Posted tagged ‘Libertarianism’

A Bit of History

February 28, 2008

When I first heard the term “libertarianism” in the early 1950s, I mentioned it to Ayn Rand as a possible name for our political philosophy. She was suspicious of the term and inclined to dismiss it as a neologism.  “It’s a mouthful,” she remarked.  “And it sounds too much like a made-up word.”

          I answered  “Maybe so, but what alternative do we have?” 

          She said, “We’re advocates of laissez-faire capitalism.” 

          I answered, “Sure, but that’s kind of a mouthful too–it’s not a one-word name–and besides, it puts the whole emphasis on economics and politics and we stand for something wider and more comprehensive: we’re champions of individual rights. We’re advocates of a non-coercive society.”

       I suggested that “libertarianism” could convey all that by means of a single word–especially if we were to define “libertarianism” as a social system that (a) barred the initiation of force from all human relationships and (b) was based on the inviolability of individual rights.  

          Ayn considered this suggestion briefly, then shook her head and said, “No. It sounds too much like a made-up word.”  

          Later, when many advocates of laissez-faire took up the word, and some of them were anarchists (notably Murray Rothbard), Ayn felt vindicated at rejecting a term broad enough to include Objectivist advocates of pure capitalism, on the one hand, and “anarcho-capitalists,” on the other. She did not realize that the majority of people who called themselves “libertarians” were advocates not of anarchism but of constitutionally limited government (in essence, the Objectivist model), and that she could have fought for her interpretation of the term “libertarian” just as she fought for her interpretation of the word “selfish. “There was no good reason to surrender a much-needed word to the opposition.

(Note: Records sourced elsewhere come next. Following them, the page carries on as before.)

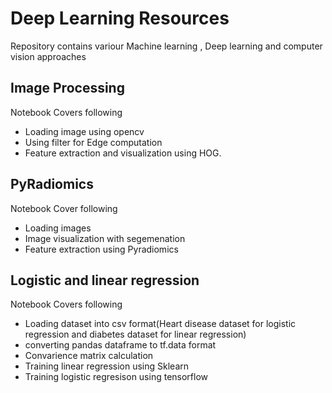 # Deep Learning Resources
Repository contains variour Machine learning , Deep learning and computer vision approaches
## Image Processing 

Notebook Covers following
- Loading image using opencv
- Using filter for Edge computation
- Feature extraction and visualization using HOG.

## PyRadiomics
Notebook Cover following
- Loading images 
- Image visualization with segemenation 
- Feature extraction using Pyradiomics

## Logistic and linear regression
Notebook Covers following
- Loading dataset into csv format(Heart disease dataset for logistic regression and diabetes dataset for linear regression)
- converting pandas dataframe to tf.data format
- Convarience matrix calculation
- Training linear regression using Sklearn 
- Training logistic regresison using tensorflow
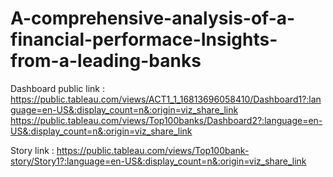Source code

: # A-comprehensive-analysis-of-a-financial-performace-Insights-from-a-leading-banks


Dashboard public link : https://public.tableau.com/views/ACT1_1_16813696058410/Dashboard1?:language=en-US&:display_count=n&:origin=viz_share_link
 https://public.tableau.com/views/Top100banks/Dashboard2?:language=en-US&:display_count=n&:origin=viz_share_link

Story link : https://public.tableau.com/views/Top100bank-story/Story1?:language=en-US&:display_count=n&:origin=viz_share_link

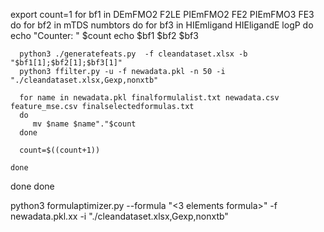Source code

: 
export count=1
for bf1 in DEmFMO2 F2LE PIEmFMO2 FE2 PIEmFMO3 FE3
do
  for bf2  in  mTDS numbtors
  do 
    for bf3 in HIEmligand HIEligandE logP
    do 
      echo "Counter: " $count
      echo $bf1 $bf2 $bf3

      python3 ./generatefeats.py  -f cleandataset.xlsx -b "$bf1[1];$bf2[1];$bf3[1]" 
      python3 ffilter.py -u -f newadata.pkl -n 50 -i "./cleandataset.xlsx,Gexp,nonxtb"
      
      for name in newadata.pkl finalformulalist.txt newadata.csv feature_mse.csv finalselectedformulas.txt
      do 
         mv $name $name"."$count
      done

      count=$((count+1))

    done
  done
done

python3 formulaptimizer.py --formula "<3 elements formula>" -f newadata.pkl.xx -i "./cleandataset.xlsx,Gexp,nonxtb"
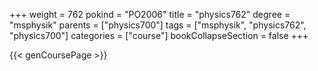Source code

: +++
weight = 762
pokind = "PO2006"
title = "physics762"
degree = "msphysik"
parents = ["physics700"]
tags = ["msphysik", "physics762", "physics700"]
categories = ["course"]
bookCollapseSection = false
+++

{{< genCoursePage >}}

        Later still, when she saw that libertarians often supported their position with aspects of her philosophy, without necessarily subscribing to the total of Objectivism, she became angrier still and decided that all libertarians were, in effect, and in her own inimitable style, “whim-worshipping subjectivists.”

       Being a more balanced and reality-oriented teacher of Objectivism than Leonard Peikoff, David Kelley addressed libertarian groups with the aim of persuading them that Objectivism was the best possible foundation for their political beliefs. For this he was denounced by Peikoff as a traitor to Objectivism. .

       In any event, today libertarianism is part of our language and is commonly understood to mean the advocacy of minimal government. Ayn Rand is commonly referred to as “a libertarian philosopher.”

          Ladies and gentlemen of an Objectivist persuasion, we are all libertarians now. Might as well get used to it.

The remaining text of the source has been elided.